(Extracted records)
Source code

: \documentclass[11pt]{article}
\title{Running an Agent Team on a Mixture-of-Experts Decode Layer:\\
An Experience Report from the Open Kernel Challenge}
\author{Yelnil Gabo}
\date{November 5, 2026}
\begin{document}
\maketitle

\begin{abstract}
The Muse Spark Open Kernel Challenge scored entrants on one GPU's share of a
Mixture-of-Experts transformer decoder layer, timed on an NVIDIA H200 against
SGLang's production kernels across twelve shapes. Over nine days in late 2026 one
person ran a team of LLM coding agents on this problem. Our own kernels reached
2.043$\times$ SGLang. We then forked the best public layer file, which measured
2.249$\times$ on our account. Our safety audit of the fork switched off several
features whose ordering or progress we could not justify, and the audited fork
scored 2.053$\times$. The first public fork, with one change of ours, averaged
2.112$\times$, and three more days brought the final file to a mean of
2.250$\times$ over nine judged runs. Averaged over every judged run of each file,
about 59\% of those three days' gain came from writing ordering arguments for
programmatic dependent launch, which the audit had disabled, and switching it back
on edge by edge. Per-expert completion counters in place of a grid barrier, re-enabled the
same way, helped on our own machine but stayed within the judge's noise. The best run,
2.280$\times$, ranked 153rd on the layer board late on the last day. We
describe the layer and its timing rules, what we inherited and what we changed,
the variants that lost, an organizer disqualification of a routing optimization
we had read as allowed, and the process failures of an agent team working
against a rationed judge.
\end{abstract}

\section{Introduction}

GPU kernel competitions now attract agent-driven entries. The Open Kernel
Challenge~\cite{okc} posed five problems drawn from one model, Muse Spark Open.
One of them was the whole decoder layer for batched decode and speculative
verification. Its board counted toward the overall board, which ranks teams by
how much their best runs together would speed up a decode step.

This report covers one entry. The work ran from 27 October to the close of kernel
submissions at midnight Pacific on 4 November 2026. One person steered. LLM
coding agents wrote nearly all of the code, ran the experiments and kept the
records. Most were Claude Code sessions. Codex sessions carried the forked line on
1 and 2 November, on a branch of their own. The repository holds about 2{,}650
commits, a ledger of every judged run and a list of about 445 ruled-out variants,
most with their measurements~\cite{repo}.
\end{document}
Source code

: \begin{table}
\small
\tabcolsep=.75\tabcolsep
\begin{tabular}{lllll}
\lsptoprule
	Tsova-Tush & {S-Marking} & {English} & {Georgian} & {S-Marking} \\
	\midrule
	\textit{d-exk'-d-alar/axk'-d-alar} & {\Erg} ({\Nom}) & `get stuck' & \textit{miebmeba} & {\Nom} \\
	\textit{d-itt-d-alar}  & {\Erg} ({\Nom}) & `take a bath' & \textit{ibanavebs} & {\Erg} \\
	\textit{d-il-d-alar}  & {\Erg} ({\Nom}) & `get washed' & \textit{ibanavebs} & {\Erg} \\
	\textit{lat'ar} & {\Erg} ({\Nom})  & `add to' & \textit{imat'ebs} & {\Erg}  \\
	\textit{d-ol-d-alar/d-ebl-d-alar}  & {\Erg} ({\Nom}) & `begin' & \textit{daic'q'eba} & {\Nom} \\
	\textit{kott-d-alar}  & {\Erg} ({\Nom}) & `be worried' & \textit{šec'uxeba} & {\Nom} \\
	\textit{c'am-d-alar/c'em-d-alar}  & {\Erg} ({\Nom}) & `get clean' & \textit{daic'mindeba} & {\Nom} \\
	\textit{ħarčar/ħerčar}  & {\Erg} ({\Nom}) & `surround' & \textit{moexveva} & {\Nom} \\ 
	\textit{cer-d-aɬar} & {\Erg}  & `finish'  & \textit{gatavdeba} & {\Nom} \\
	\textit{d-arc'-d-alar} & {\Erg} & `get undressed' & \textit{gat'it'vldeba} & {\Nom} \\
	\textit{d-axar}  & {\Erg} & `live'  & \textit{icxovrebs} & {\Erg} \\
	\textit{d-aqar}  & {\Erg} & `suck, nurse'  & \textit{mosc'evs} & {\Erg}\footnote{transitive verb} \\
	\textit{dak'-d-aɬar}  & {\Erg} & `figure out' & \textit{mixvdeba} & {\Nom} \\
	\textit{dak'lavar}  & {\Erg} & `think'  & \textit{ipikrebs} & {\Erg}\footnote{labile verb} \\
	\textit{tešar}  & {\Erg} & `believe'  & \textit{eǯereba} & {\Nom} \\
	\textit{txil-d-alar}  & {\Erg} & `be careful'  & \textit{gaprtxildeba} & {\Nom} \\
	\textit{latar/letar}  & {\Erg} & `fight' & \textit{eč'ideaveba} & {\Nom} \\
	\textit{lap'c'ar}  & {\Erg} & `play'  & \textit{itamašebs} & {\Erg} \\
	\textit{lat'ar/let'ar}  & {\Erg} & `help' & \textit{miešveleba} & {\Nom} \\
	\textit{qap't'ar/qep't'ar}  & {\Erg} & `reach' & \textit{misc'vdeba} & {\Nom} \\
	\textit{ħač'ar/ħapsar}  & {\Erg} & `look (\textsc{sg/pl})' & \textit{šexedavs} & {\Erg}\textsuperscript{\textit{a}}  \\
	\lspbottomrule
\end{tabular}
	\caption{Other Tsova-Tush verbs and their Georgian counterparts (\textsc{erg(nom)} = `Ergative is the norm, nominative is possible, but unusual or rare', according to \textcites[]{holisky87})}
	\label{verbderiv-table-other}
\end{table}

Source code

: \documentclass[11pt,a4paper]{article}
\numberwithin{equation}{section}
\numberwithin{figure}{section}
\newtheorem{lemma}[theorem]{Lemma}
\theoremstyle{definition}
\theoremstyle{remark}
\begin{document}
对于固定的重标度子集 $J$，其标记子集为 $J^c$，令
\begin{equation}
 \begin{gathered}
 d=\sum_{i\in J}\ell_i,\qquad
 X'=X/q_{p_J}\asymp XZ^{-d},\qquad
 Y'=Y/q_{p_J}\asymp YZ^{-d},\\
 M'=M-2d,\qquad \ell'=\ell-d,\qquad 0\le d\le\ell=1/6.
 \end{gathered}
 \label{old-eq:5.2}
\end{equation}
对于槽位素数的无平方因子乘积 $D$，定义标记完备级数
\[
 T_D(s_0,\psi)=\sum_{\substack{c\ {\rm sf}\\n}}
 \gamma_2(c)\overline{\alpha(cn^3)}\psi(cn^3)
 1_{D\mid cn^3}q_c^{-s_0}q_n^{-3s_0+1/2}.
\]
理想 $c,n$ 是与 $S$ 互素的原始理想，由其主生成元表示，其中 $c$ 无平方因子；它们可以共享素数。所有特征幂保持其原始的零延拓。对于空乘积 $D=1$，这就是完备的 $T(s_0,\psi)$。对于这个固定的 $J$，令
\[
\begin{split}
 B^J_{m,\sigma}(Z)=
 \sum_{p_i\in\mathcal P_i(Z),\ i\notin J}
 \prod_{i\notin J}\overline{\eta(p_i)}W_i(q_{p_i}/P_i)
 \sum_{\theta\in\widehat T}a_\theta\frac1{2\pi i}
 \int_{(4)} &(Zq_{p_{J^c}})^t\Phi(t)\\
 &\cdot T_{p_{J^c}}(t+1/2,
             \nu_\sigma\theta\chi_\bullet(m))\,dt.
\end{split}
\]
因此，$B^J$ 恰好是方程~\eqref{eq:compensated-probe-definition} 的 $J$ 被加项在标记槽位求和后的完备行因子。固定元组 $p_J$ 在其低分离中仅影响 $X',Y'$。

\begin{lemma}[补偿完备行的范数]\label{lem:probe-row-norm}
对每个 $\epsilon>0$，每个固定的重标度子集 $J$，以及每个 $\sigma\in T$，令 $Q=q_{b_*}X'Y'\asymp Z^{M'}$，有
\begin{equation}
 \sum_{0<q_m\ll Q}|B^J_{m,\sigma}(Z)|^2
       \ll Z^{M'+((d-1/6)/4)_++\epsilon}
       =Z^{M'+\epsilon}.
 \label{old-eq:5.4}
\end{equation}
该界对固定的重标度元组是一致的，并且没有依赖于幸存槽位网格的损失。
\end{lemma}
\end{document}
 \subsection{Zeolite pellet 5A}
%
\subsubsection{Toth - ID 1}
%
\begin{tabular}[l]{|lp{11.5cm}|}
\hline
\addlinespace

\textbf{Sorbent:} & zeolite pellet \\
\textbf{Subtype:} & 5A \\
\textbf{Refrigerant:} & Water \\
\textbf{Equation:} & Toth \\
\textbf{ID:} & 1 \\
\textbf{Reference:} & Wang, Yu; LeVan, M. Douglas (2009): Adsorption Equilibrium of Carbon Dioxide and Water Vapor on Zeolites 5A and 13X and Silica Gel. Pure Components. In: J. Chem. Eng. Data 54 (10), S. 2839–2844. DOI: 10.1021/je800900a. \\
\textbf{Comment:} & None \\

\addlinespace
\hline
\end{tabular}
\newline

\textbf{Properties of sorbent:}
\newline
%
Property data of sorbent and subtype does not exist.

• [Exercise directions]: Look through the entries above and quote exactly the lines from the line with "against a rationed judge." to the line with "how much their", counting both of those lines.

• [Completed task]:
against a rationed judge.
\end{abstract}

\section{Introduction}

GPU kernel competitions now attract agent-driven entries. The Open Kernel
Challenge~\cite{okc} posed five problems drawn from one model, Muse Spark Open.
One of them was the whole decoder layer for batched decode and speculative
verification. Its board counted toward the overall board, which ranks teams by
how much their best runs together would speed up a decode step.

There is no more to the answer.